En effet, en dehors des faits divers "normaux",
l'actualité de ces dernières semaines n'est faite
que de viols ou tentatives de viol sur des mineurs et parfois
de tout jeunes enfants. Ces agressions, plus horribles les unes
que les autres, font la une des médias, qui se battent
pour obtenir les témoignages/confessions des acteurs et
victimes. Qui eux-mêmes semblent faire concurrence pour
donner le maximum de détails sur ce qu'ils ont subi ou
fait subir. Le public, c'est-à-dire vous et moi, se dit
choqué, scandalisé par tout ce déballage
mais ne rate aucune édition, pas une seule nouvelle révélation,
et en redemande.
C'est dans les révélations destinées à
apaiser cette soif de détails sordides qu'on a appris qu'un
frère de 17 ans, pour éviter à son père
et à sa grand-mère d'avoir des ennuis avec la police,
s'est accusé d'avoir pratiqué l'inceste avec sa
sur de 13 ans, qui s'était pendue. Le père
déclare avoir dissimulé le suicide pour "ne
pas entacher l'honneur de la famille." Le frère
affirme qu'il s'est accusé d'inceste pour protéger
ses parents. L'explication du frère et celle du père
sont acceptées comme choses banales, normales. Personne
ne semble choqué qu'une fille de 13 ans ait mis fin à
ses jours. On ne semble pas davantage choqué par le viol
allégué de deux jumelles mineures, en présence
de témoins, dans une salle de classe d'un collège,
pour venger un conflit de mauvais voisinage qui avait fait l'objet
d'un procès en Cour. Quel peut être le degré
de mauvaises relations entre voisins pour aboutir à une
vengeance par viol ? Dans ce double cas aussi, tous les acteurs/victimes
racontent en détail le pourquoi et le comment, expliquent,
accusent, justifient. On ne sait plus, dans la presse d'hier matin,
qui des victimes alléguées ou des violeurs donnent
plus de détails. Sans compter les témoignages exclusifs
en "direct live" qui alimentent tout ce déballage.
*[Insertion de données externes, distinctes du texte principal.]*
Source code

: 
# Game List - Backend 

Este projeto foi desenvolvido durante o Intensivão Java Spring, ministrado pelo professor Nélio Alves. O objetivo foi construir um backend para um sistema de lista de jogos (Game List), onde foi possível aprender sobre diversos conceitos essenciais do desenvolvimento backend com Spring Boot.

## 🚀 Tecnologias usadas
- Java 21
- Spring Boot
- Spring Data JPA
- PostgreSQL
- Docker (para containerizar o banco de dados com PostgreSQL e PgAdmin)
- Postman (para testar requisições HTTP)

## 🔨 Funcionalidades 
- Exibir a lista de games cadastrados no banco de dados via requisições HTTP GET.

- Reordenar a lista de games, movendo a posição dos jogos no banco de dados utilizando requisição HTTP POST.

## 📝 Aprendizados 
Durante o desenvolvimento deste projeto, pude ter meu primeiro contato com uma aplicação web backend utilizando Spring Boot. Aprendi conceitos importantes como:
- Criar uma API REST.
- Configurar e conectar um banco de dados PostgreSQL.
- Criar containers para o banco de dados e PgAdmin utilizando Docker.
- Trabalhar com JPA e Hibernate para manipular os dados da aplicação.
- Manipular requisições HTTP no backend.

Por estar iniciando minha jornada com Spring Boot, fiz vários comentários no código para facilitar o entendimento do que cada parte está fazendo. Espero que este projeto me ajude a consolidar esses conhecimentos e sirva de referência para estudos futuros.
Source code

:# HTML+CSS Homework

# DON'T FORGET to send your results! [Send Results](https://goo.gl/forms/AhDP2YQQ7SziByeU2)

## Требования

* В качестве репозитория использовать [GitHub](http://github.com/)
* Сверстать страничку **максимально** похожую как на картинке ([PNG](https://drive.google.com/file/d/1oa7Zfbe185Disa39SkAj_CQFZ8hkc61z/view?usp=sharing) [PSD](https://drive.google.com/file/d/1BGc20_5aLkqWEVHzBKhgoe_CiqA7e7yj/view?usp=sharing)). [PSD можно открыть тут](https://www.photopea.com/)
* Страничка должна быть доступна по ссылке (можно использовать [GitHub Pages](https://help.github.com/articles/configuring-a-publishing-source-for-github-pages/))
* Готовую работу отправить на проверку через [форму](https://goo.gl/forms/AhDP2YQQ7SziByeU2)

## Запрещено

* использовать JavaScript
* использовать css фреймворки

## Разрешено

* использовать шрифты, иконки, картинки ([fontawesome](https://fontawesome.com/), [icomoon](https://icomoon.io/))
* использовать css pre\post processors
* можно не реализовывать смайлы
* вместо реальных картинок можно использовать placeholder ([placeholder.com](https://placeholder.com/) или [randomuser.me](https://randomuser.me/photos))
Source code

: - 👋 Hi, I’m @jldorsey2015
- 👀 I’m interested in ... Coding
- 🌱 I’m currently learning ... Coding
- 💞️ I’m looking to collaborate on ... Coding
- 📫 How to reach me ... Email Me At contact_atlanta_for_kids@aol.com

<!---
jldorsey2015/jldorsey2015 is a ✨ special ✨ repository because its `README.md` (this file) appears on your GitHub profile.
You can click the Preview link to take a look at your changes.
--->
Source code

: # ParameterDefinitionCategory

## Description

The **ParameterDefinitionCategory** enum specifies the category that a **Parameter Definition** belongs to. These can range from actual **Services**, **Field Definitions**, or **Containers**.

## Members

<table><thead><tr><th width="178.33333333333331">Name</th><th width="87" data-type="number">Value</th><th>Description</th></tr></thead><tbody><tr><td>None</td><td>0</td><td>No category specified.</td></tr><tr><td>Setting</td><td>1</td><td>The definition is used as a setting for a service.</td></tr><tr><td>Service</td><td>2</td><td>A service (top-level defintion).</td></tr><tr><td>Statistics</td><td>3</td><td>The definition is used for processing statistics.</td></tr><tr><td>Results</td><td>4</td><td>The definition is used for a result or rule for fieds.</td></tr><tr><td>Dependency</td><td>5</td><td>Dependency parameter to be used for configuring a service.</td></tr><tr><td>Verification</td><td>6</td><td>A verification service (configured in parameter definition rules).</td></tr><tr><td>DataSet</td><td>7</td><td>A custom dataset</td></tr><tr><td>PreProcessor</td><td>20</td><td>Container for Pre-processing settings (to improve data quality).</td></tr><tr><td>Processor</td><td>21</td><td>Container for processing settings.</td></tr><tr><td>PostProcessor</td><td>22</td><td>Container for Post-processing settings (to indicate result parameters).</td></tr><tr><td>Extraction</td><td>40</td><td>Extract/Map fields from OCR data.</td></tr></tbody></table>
Le pire, si tant est qu'il puisse y avoir une hiérarchie
dans ces sordides faits divers, est le viol allégué
d'un garçon de sept ans, sodomisé dans une salle
de classe par des camarades de son âge. Vous avez bien lu
: un enfant de sept ans entraîné dans une classe
et violenté sexuellement par des gamins du même âge
! Si des gamins sont capables de sodomiser des camarades de classe
à sept ans, que seront-ils susceptibles de faire quand
ils auront dix ans de plus ?
Il y a quelques années, des psychologues affirmaient que
la diffusion de films basés sur la violence et le sexe
allait finir par pervertir la société mauricienne.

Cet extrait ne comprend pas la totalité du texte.